The work of Landowska and Skórski suggests that modern language models can be designed precisely as such moral sensors. They do not replace human values or conscience, but they can specialise in detecting signals that we, tired and distracted, tend to overlook.
At the same time, the researchers emphasise that AI should not be romanticised. The fact that a model is more sensitive to moral signals in text does not mean that it possesses values in any human sense. Its behaviour is based on statistical patterns learned from past judgments about similar content.
This is why transparency and measurability are essential. We need to understand how a model perceives the world, where it tends to overreact and where it may remain silent.
From paper to platform: Moralytics
The research project is already evolving beyond the academic paper itself. Landowska and Skórski are developing a platform called Moralytics, a set of tools designed to measure, explain and fine-tune the “moral intelligence” of AI systems in practical applications. In practice, the platform would allow organisations using language models, including banks, social media platforms, public institutions and universities, to ask their systems a series of fundamental questions and obtain clear metrics in response.
How often does a model fail to detect content involving harm or injustice? Is it equally sensitive when the dignity of different social groups is at stake? How does it respond to messages that lie on the border between loyalty and betrayal, obedience and rebellion? Does its moral sensitivity change depending on language, context or topic?
Moralytics is designed as a precise auditing and calibration toolkit. It measures and visualises a model’s moral profile and enables organisations to align it with their declared values and regulatory requirements.
The concept is framed within the broader agenda of Trustworthy AI, and is intended to work alongside emerging regulatory frameworks such as the EU AI Act and relevant ISO standards, so that a system’s moral sensitivity can be quantified, documented and adjusted.
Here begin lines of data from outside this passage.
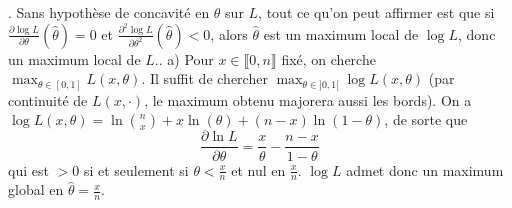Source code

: \documentclass{report}
\begin{document}
\subsection{} \noindent{}\\ 
\\ 
\\
. Sans hypothèse de concavité en $\theta$ sur $L$, tout ce qu'on peut affirmer est que si $\frac{\partial \log L}{\partial \theta}(\hat \theta)=0$ et $\frac{\partial^2 \log L}{\partial \theta^2}(\hat \theta)<0$, alors $\hat \theta$ est un maximum local de $\log L$, donc un maximum local de $L$.. a) Pour $x\in \llbracket 0,n\rrbracket$ fixé, on cherche $\max_{\theta \in [0,1]}L(x,\theta)$. Il suffit de chercher $\max_{\theta \in ]0,1[}\log L(x,\theta)$ (par continuité de $L(x,\cdot)$, le maximum obtenu majorera aussi les bords).\newline
On a $\log L(x,\theta)=\ln\binom{n}{x} + x\ln(\theta) + (n-x)\ln(1-\theta)$, de sorte que $$\frac{\partial\ln L}{\partial \theta}=\frac{x}{\theta}- \frac{n-x}{1-\theta}$$
qui est $>0$ si et seulement si $\theta < \frac{x}{n}$ et nul en $\frac{x}{n}$. $\log L$ admet donc un maximum global en $\hat \theta=\frac{x}{n}$. \newline
\end{document}
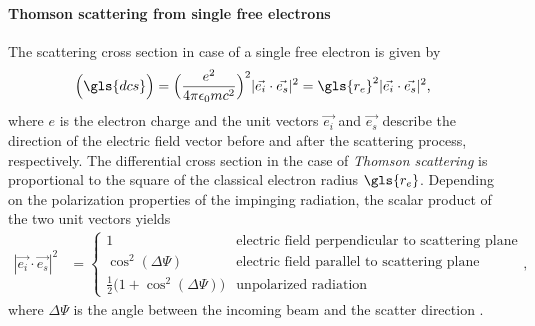 \paragraph{Thomson scattering from single free electrons}
The scattering cross section in case of a single free electron is given by
\begin{align}
 \Big(\gls{dcs}\Big) &= \Big(\frac{e^2}{4 \pi \epsilon_0 m c^2}\Big)^2 |\vec{e_i} \cdot \vec{e_s}|^2 = \gls{r_e}^2 |\vec{e_i} \cdot \vec{e_s}|^2 \text{,} \label{ch_theo:eqn_thomson_scattering}
\end{align}
where $e$ is the electron charge and the unit vectors $\vec{e_i}$ and $\vec{e_s}$ describe the direction of the electric field vector before and after the scattering process, respectively. The differential cross section in the case of \emph{Thomson scattering} is proportional to the square of the classical electron radius $\gls{r_e}$. Depending on the polarization properties of the impinging radiation, the scalar product of the two unit vectors yields
\begin{align}
|\vec{e_i} \cdot \vec{e_s}|^2 &= \begin{cases}
    1 & \text{electric field perpendicular to scattering plane} \\
    \cos^2(\Delta \Psi) & \text{electric field parallel to scattering plane} \\
    \frac{1}{2}\big(1+\cos^2(\Delta \Psi)\big) & \text{unpolarized radiation}
\end{cases} \text{,}
\end{align}
where $\Delta \Psi$ is the angle between the incoming beam and the scatter direction \cite{als-nielsen_x-rays_2011}.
The project has already attracted attention beyond academia. It has been selected for the Top 1000 Innovators of Poland in Silicon Valley programme, which supports initiatives with global impact. Media outlets in Luxembourg have summarised the findings with provocative headlines such as “AI better than humans on moral issues”. The headline is tempting, but the reality is more nuanced.
So… does AI have a “better conscience” than humans?
No. Artificial intelligence has no conscience at all. It does not feel guilt, shame or empathy. It does not lose sleep over hurting someone. It is an algorithm trained on statistical patterns in human data. Yet in well defined tasks such as recognising moral signals in text, AI can be more consistent, more vigilant and less prone to fatigue than the average internet user. It can be less affected by boredom, cynicism or the habit of simply scrolling past. It can say “there is a problem here” at moments when we might prefer to shrug and move on.
The paradox is that these results tell us as much about ourselves as they do about AI. Language models absorb our best moral intuitions, distilled from vast numbers of examples and shaped by rigorous methodology, and then reflect them back to us. At the same time, they reveal our limitations: limited attention, limited time, limited patience.
The work of Landowska and Skórski is therefore not a manifesto proclaiming the moral superiority of machines. It is a proposal to use AI as a mirror for our own values. An imperfect mirror, but a useful one. Not to replace conscience, but to reveal where our own has blind spots and where we too easily look away.
And perhaps that is the most important question this research leaves us with: not whether AI is better at recognising moral signals, but when and why we ourselves stopped noticing so many of them.